■ What you should do
In the records, find each line where "includegraphics" occurs, and copy it.

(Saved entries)
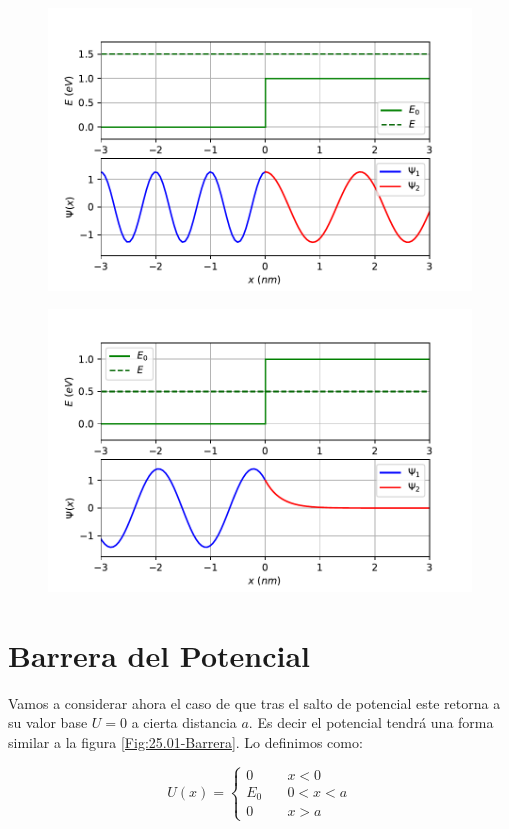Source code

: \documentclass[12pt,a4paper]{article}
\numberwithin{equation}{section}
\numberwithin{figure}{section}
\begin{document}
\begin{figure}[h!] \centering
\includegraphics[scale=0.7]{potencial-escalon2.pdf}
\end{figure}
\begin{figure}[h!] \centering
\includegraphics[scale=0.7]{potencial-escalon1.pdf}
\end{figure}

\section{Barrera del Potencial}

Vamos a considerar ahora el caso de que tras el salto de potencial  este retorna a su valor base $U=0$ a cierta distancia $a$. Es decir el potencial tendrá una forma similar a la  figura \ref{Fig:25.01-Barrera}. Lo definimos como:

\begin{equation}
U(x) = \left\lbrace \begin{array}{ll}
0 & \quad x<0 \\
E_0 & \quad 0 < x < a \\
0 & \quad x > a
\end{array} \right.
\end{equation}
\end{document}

* * *

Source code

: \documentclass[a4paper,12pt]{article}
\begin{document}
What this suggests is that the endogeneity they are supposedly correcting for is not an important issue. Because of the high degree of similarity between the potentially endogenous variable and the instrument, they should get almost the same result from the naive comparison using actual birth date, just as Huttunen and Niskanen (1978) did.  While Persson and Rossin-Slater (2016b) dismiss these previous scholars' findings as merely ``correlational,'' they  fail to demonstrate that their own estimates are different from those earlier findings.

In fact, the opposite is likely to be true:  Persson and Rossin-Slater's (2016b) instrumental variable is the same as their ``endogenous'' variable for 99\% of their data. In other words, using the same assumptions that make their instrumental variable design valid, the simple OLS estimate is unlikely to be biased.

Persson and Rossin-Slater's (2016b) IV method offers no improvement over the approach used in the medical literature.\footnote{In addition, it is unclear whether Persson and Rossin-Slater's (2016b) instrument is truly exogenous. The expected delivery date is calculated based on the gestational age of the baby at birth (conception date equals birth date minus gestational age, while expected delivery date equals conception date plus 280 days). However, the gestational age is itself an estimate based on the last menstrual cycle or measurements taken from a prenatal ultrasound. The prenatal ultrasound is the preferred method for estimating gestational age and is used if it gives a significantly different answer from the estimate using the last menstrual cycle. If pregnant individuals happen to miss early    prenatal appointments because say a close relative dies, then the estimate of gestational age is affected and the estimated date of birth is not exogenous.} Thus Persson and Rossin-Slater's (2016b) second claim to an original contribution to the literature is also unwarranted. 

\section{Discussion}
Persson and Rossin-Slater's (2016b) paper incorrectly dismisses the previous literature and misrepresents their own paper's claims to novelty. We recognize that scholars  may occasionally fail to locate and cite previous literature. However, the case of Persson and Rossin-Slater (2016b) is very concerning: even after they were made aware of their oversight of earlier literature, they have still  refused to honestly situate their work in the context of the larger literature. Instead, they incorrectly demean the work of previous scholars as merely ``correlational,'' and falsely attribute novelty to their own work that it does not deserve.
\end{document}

■ Response to the exercise
\includegraphics[scale=0.7]{potencial-escalon2.pdf}
\includegraphics[scale=0.7]{potencial-escalon1.pdf}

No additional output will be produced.